* _What to do_: Restate the full listing word for word and leave the pictures out.
*** Opening Input ***
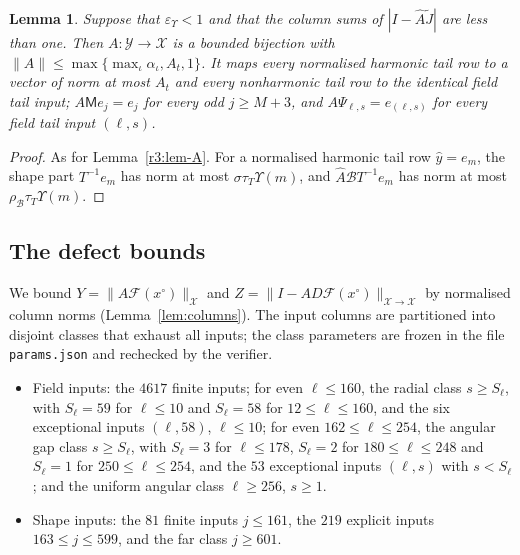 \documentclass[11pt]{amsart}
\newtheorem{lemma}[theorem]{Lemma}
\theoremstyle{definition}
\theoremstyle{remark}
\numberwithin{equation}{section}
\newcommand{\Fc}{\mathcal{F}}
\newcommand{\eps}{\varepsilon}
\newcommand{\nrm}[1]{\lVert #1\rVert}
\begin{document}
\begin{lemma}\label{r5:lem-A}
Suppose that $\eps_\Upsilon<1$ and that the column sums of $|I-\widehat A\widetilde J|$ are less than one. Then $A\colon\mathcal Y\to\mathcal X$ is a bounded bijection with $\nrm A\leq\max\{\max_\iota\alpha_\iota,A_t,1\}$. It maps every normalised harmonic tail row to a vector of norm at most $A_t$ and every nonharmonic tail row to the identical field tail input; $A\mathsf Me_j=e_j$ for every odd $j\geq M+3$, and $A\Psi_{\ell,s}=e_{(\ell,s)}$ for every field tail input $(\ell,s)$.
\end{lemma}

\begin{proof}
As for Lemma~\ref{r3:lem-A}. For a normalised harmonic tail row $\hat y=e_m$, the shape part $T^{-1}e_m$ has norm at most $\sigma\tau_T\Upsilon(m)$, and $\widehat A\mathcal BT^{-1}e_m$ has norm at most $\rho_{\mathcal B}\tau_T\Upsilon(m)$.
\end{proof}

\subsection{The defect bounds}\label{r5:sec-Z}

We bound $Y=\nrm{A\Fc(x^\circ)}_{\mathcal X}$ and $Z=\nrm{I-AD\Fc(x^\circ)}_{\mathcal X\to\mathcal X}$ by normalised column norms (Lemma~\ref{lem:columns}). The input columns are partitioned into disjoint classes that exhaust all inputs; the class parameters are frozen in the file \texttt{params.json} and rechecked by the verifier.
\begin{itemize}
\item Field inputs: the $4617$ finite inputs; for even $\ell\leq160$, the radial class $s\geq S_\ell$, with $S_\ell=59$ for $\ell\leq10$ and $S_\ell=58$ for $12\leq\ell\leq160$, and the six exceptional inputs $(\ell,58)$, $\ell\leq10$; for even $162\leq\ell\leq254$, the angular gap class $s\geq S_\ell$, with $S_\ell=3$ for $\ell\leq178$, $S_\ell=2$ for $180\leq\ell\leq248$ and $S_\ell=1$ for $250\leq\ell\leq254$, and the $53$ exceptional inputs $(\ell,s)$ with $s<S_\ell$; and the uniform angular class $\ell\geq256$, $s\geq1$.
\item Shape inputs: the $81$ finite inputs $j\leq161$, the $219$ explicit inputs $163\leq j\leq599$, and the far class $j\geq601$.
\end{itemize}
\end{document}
*** Closing Input ***
* _Result of this task_:
 \documentclass[11pt]{amsart}
\newtheorem{lemma}[theorem]{Lemma}
\theoremstyle{definition}
\theoremstyle{remark}
\numberwithin{equation}{section}
\newcommand{\Fc}{\mathcal{F}}
\newcommand{\eps}{\varepsilon}
\newcommand{\nrm}[1]{\lVert #1\rVert}
\begin{document}
\begin{lemma}\label{r5:lem-A}
Suppose that $\eps_\Upsilon<1$ and that the column sums of $|I-\widehat A\widetilde J|$ are less than one. Then $A\colon\mathcal Y\to\mathcal X$ is a bounded bijection with $\nrm A\leq\max\{\max_\iota\alpha_\iota,A_t,1\}$. It maps every normalised harmonic tail row to a vector of norm at most $A_t$ and every nonharmonic tail row to the identical field tail input; $A\mathsf Me_j=e_j$ for every odd $j\geq M+3$, and $A\Psi_{\ell,s}=e_{(\ell,s)}$ for every field tail input $(\ell,s)$.
\end{lemma}

\begin{proof}
As for Lemma~\ref{r3:lem-A}. For a normalised harmonic tail row $\hat y=e_m$, the shape part $T^{-1}e_m$ has norm at most $\sigma\tau_T\Upsilon(m)$, and $\widehat A\mathcal BT^{-1}e_m$ has norm at most $\rho_{\mathcal B}\tau_T\Upsilon(m)$.
\end{proof}

\subsection{The defect bounds}\label{r5:sec-Z}

We bound $Y=\nrm{A\Fc(x^\circ)}_{\mathcal X}$ and $Z=\nrm{I-AD\Fc(x^\circ)}_{\mathcal X\to\mathcal X}$ by normalised column norms (Lemma~\ref{lem:columns}). The input columns are partitioned into disjoint classes that exhaust all inputs; the class parameters are frozen in the file \texttt{params.json} and rechecked by the verifier.
\begin{itemize}
\item Field inputs: the $4617$ finite inputs; for even $\ell\leq160$, the radial class $s\geq S_\ell$, with $S_\ell=59$ for $\ell\leq10$ and $S_\ell=58$ for $12\leq\ell\leq160$, and the six exceptional inputs $(\ell,58)$, $\ell\leq10$; for even $162\leq\ell\leq254$, the angular gap class $s\geq S_\ell$, with $S_\ell=3$ for $\ell\leq178$, $S_\ell=2$ for $180\leq\ell\leq248$ and $S_\ell=1$ for $250\leq\ell\leq254$, and the $53$ exceptional inputs $(\ell,s)$ with $s<S_\ell$; and the uniform angular class $\ell\geq256$, $s\geq1$.
\item Shape inputs: the $81$ finite inputs $j\leq161$, the $219$ explicit inputs $163\leq j\leq599$, and the far class $j\geq601$.
\end{itemize}
\end{document}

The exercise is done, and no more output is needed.